Let me describe the thing itself, because the numbers in the news do not convey what a record May heat dome feels like from inside a city.
It felt like the summer arrived without warning and without the usual ramp. One week the evenings were still cool enough for a jacket on the terrace, and the next the air had the thick, still, oven quality that normally belongs to late July, weeks ahead of schedule. The city changed its behavior overnight. The shutters came down across every window by mid-morning, the streets emptied in the early afternoon, and the whole rhythm of the place shifted into its hot-weather mode, the mode Madrid knows well but does not usually need in May. Walking across a sun-struck plaza at two in the afternoon, you felt the heat as a physical weight, the kind that makes you understand why this city built its whole daily schedule around avoiding exactly that hour.
The nights were the part that surprised even longtime residents. The heat did not break after dark the way it usually does, the buildings holding their warmth so that the apartments stayed stifling well past midnight, and sleep became something you negotiated for rather than simply had. This is what people mean when they talk about the danger of these events, not the dramatic midday peak but the relentlessness, the way a body never gets the cool night it needs to recover. For the young and healthy it is merely miserable. For the old and the vulnerable it is genuinely dangerous, and that distinction is one I find myself making a lot lately.
Why I Still Say Come
And yet my answer remains yes, and I want to explain why, because it is not mere reassurance.

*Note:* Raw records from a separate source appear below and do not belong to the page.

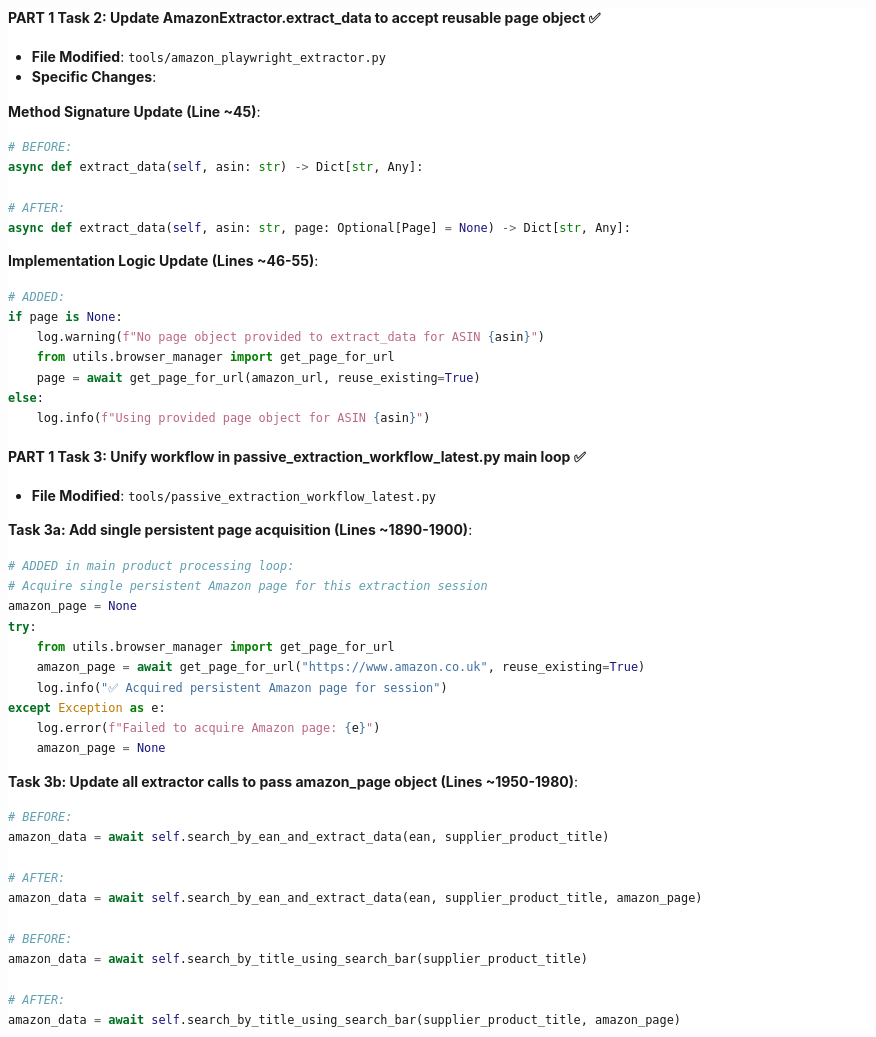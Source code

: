 #### **PART 1 Task 2: Update AmazonExtractor.extract_data to accept reusable page object** ✅
- **File Modified**: `tools/amazon_playwright_extractor.py`
- **Specific Changes**:

**Method Signature Update (Line ~45)**:
```python
# BEFORE:
async def extract_data(self, asin: str) -> Dict[str, Any]:

# AFTER:
async def extract_data(self, asin: str, page: Optional[Page] = None) -> Dict[str, Any]:
```

**Implementation Logic Update (Lines ~46-55)**:
```python
# ADDED:
if page is None:
    log.warning(f"No page object provided to extract_data for ASIN {asin}")
    from utils.browser_manager import get_page_for_url
    page = await get_page_for_url(amazon_url, reuse_existing=True)
else:
    log.info(f"Using provided page object for ASIN {asin}")
```

#### **PART 1 Task 3: Unify workflow in passive_extraction_workflow_latest.py main loop** ✅
- **File Modified**: `tools/passive_extraction_workflow_latest.py`

**Task 3a: Add single persistent page acquisition (Lines ~1890-1900)**:
```python
# ADDED in main product processing loop:
# Acquire single persistent Amazon page for this extraction session
amazon_page = None
try:
    from utils.browser_manager import get_page_for_url
    amazon_page = await get_page_for_url("https://www.amazon.co.uk", reuse_existing=True)
    log.info("✅ Acquired persistent Amazon page for session")
except Exception as e:
    log.error(f"Failed to acquire Amazon page: {e}")
    amazon_page = None
```

**Task 3b: Update all extractor calls to pass amazon_page object (Lines ~1950-1980)**:
```python
# BEFORE:
amazon_data = await self.search_by_ean_and_extract_data(ean, supplier_product_title)

# AFTER:
amazon_data = await self.search_by_ean_and_extract_data(ean, supplier_product_title, amazon_page)

# BEFORE:
amazon_data = await self.search_by_title_using_search_bar(supplier_product_title)

# AFTER:
amazon_data = await self.search_by_title_using_search_bar(supplier_product_title, amazon_page)
```
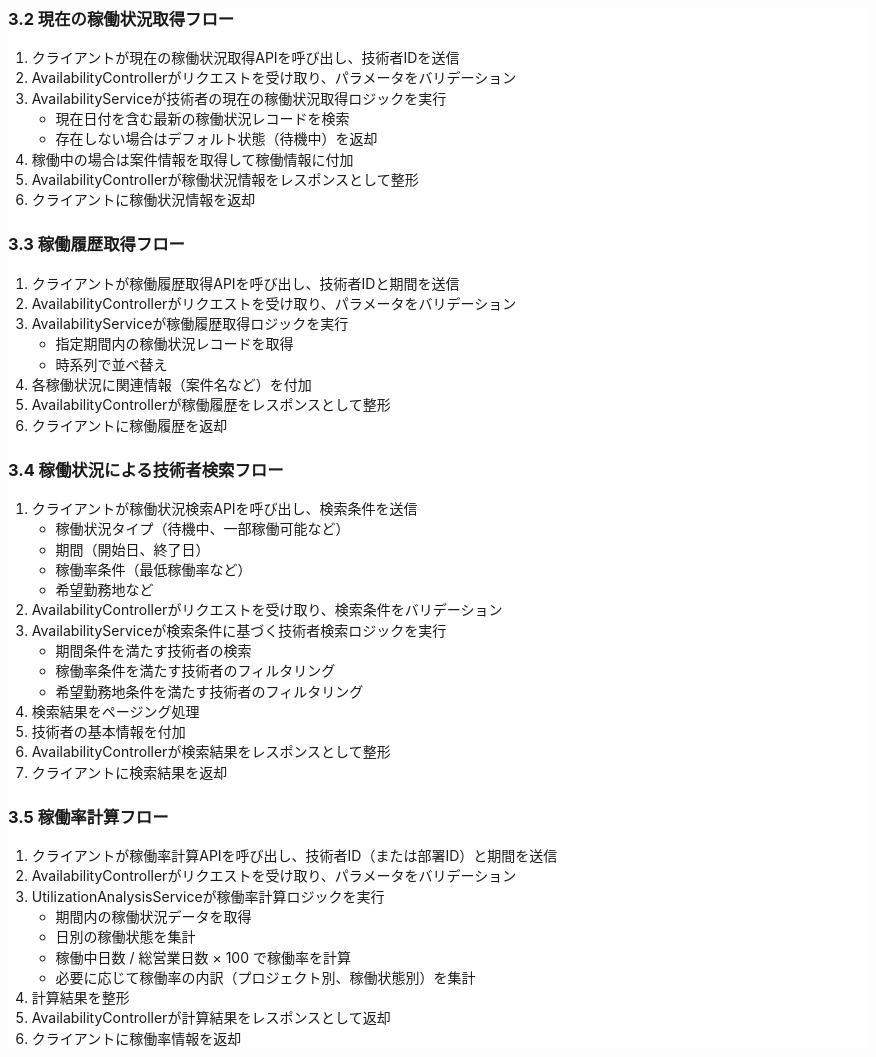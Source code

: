 ### 3.2 現在の稼働状況取得フロー

1. クライアントが現在の稼働状況取得APIを呼び出し、技術者IDを送信
2. AvailabilityControllerがリクエストを受け取り、パラメータをバリデーション
3. AvailabilityServiceが技術者の現在の稼働状況取得ロジックを実行
   - 現在日付を含む最新の稼働状況レコードを検索
   - 存在しない場合はデフォルト状態（待機中）を返却
4. 稼働中の場合は案件情報を取得して稼働情報に付加
5. AvailabilityControllerが稼働状況情報をレスポンスとして整形
6. クライアントに稼働状況情報を返却

### 3.3 稼働履歴取得フロー

1. クライアントが稼働履歴取得APIを呼び出し、技術者IDと期間を送信
2. AvailabilityControllerがリクエストを受け取り、パラメータをバリデーション
3. AvailabilityServiceが稼働履歴取得ロジックを実行
   - 指定期間内の稼働状況レコードを取得
   - 時系列で並べ替え
4. 各稼働状況に関連情報（案件名など）を付加
5. AvailabilityControllerが稼働履歴をレスポンスとして整形
6. クライアントに稼働履歴を返却

### 3.4 稼働状況による技術者検索フロー

1. クライアントが稼働状況検索APIを呼び出し、検索条件を送信
   - 稼働状況タイプ（待機中、一部稼働可能など）
   - 期間（開始日、終了日）
   - 稼働率条件（最低稼働率など）
   - 希望勤務地など
2. AvailabilityControllerがリクエストを受け取り、検索条件をバリデーション
3. AvailabilityServiceが検索条件に基づく技術者検索ロジックを実行
   - 期間条件を満たす技術者の検索
   - 稼働率条件を満たす技術者のフィルタリング
   - 希望勤務地条件を満たす技術者のフィルタリング
4. 検索結果をページング処理
5. 技術者の基本情報を付加
6. AvailabilityControllerが検索結果をレスポンスとして整形
7. クライアントに検索結果を返却

### 3.5 稼働率計算フロー

1. クライアントが稼働率計算APIを呼び出し、技術者ID（または部署ID）と期間を送信
2. AvailabilityControllerがリクエストを受け取り、パラメータをバリデーション
3. UtilizationAnalysisServiceが稼働率計算ロジックを実行
   - 期間内の稼働状況データを取得
   - 日別の稼働状態を集計
   - 稼働中日数 / 総営業日数 × 100 で稼働率を計算
   - 必要に応じて稼働率の内訳（プロジェクト別、稼働状態別）を集計
4. 計算結果を整形
5. AvailabilityControllerが計算結果をレスポンスとして返却
6. クライアントに稼働率情報を返却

The heat, for all its intensity, is survivable and navigable if you treat it with respect, and the city does not actually shut down. It adapts, the way it always has, and a visitor who adapts with it finds that the great pleasures are all still there, simply relocated to the cooler hours. The morning, before the heat builds, is glorious, the light soft and the streets alive with people doing their shopping and their errands before the sun takes over. The evening, after the worst has passed, is when the city truly comes back to life, the terraces filling, the plazas crowded with families and old couples and children playing past what an American would consider a reasonable bedtime. The summer city lives at its edges, in the morning and the night, and those edges are wonderful.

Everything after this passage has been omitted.